Plan P: Prepare For Intervention

3.2K 425 53
                                    

Kalau sudah sama-sama khawatir saat ngga bersama, kenapa juga tetap ngga sama-sama? - Ari

***

Pagi itu adalah pagi yang cukup menghebohkan bagi Kak Ari. Dia lari sejak habis Subuh sampai jam tujuh. Menyegarkan pikiran niatnya. Karena kelelahan, ia memutuskan untuk tidak menyetir dan naik bis. Setelah buru-buru makan, ia pun berangkat ke kantor. Di perjalanan ia tertidur sehingga melewatkan halte tempatnya turun.

Akhirnya dia harus memesan ojek online dan naik ojek menuju ke kantornya. Tapi kesialannya tidak sampai di situ saja. Ketika baru sampai di kantor, perutnya bergejolak. Melilit dan tidak enak. Buru-buru dia naik lift dan ke toilet. Dia bahkan tidak sempat masuk ke ruangannya terlebih dahulu. Saat Kak Ari mengecek ponsel dia mendapatkan pesan dari Ranti, menanyakan apakah perutnya baik-baik saja atau tidak karena roti tadi pagi itu sudah kadaluarsa.

Sial sekali bukan?

Tapi mungkin Tuhan merasa itu belum cukup. Saat sedang berkonsentrasi di dalam toilet untuk  mengeluarkan isi perut, dia mendengar riuh suara segerombol laki-laki masuk toilet.

Anak cowo jaman sekarang ke toiletnya rame-rame ya? Dasar ...

"Gokil lo, Ha! Lo kasih apa si Salsa sampe mau jalan sama lo lagi?!"

Sial. 

Kak Ari kini terjebak di dalam toilet dan mau tak mau menguping salah seorang teman kencan Salsa. Perut sudah panas, kini kuping juga harus bersiap ikut panas ...

"Raha gitu loh ... ngga ada yang ngga bisa gue dapetin."

"Ya emang elo yang secara fisik masih mendingan sih dari yang biasanya ngajak jalan dia."

"Fisik mah cuma perkara narik perhatian sekilas aja, bro. Buat cewe kayak Salsa itu yang penting asik ama pinter. Yaudah sok pinter aja kalo lagi sama dia mah."

Yaampun ... betapa geregetannya Kak Ari di dalam sana mendengar percakapan tidak berkualitas ini ...

"Terus terus ... gimana?"

"Gemes gue sama dia. Anaknya ngga polos sih, tapi jago ngeles gitu. Belom tau aja dia enaknya main bareng gue ... kalo udah juga pasti ketagihan."

Rahang Kak Ari mengeras mendengar ucapan Raha yang disertai tawa teman-temannya. Jantungnya berdebar kencang. Ingin rasanya ia segera keluar.
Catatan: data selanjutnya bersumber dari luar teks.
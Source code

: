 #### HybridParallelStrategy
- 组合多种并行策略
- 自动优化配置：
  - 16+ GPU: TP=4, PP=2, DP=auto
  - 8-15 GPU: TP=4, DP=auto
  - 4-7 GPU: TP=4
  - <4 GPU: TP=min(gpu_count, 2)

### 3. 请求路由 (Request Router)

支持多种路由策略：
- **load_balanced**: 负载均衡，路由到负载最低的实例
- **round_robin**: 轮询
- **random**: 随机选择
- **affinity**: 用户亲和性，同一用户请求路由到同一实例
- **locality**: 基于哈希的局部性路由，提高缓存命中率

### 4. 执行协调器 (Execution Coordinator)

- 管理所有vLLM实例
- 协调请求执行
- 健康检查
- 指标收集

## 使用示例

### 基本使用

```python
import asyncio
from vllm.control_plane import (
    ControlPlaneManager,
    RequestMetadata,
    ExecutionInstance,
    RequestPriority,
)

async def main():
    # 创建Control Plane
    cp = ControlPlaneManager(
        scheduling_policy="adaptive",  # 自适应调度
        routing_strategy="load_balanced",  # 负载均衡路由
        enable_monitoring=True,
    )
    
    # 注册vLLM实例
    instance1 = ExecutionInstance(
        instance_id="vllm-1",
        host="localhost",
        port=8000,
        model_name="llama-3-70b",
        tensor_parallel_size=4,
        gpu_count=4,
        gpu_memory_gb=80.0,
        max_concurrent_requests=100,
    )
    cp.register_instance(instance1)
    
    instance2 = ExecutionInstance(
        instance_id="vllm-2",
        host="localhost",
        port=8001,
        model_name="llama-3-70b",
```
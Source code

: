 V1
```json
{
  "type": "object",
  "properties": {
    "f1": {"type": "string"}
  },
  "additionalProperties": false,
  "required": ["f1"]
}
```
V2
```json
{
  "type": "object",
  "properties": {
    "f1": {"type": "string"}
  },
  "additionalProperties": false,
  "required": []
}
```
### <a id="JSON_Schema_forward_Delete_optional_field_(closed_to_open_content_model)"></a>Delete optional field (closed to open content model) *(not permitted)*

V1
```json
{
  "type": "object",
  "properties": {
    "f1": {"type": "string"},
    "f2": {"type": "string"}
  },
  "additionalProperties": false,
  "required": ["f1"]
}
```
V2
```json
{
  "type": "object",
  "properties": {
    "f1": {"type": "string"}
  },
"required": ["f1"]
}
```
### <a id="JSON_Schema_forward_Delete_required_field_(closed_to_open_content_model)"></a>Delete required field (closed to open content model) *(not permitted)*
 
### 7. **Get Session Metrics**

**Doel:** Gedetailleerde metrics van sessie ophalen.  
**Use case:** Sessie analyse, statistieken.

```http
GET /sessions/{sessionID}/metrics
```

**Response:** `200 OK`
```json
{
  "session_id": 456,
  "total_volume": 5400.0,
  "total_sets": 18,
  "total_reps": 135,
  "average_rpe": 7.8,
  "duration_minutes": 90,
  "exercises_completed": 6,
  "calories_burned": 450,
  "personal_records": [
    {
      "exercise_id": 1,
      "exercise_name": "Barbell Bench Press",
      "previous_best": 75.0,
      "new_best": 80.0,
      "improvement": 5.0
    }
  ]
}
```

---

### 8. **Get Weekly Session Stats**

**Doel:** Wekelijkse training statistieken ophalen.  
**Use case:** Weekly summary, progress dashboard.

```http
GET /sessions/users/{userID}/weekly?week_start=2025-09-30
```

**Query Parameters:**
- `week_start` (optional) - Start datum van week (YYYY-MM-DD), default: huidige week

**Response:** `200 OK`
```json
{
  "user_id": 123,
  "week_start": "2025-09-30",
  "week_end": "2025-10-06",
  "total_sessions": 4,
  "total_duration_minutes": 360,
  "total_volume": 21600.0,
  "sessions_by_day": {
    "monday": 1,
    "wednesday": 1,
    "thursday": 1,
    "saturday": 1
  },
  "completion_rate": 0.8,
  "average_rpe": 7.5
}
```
Selain karena sakit perutnya sudah selesai sejak tadi, kini sakit di telinganya seperti mendorong otaknya untuk buru-buru menghajar siapapun yang bernama Raha ini.

Tapi Kak Ari bergeming. Di dalam bilik toilet. Sungguh tidak keren sama sekali. Mau bagaimana lagi, Kak Ari tidak punya hak.

Bukan siapa-siapa ... bukan siapa-siapa ...

***

Salsa berhenti, melihat satu sosok besar terbaring di sofa ruang tamu Ranti. Sejenak ia lupa bernafas, jantungnya juga seperti lupa berdetak. Entah sejak kapan rasanya dia berada di jarak sedekat ini dengan Kak Ari, Salsa sampai merasakan sensasi kasmarannya kembali. Padahal saat ini Kak Ari tidak menatapnya balik karena sedang tertidur.

"Duh, Kak Ari kok tidur di sini sih?!" Ranti dengan risih bergerak untuk menyuruh Kak Ari pindah ke kamar.

"Jangan dibangunin, Ran. Biarin aja ..." Salsa merasa tidak siap kalau tiba-tiba berhadapan dengan Kak Ari. Ranti mendesah.

"Lo langsung ke kamar gue aja ya. Gue mau ngurusin lemarinya nyokap, lagi ganti lemari tapi nyokap dapet panggilan mendadak buat ke kantor."

"Oke." Tanpa menunggu Salsa, Ranti pun beranjak. Berbeda dengan Salsa yang malah mendekati Kak Ari dan berjongkok. Salsa memperhatikan Kak Ari, mengulum senyum sambil menahan keinginannya untuk menhentuh laki-laki itu.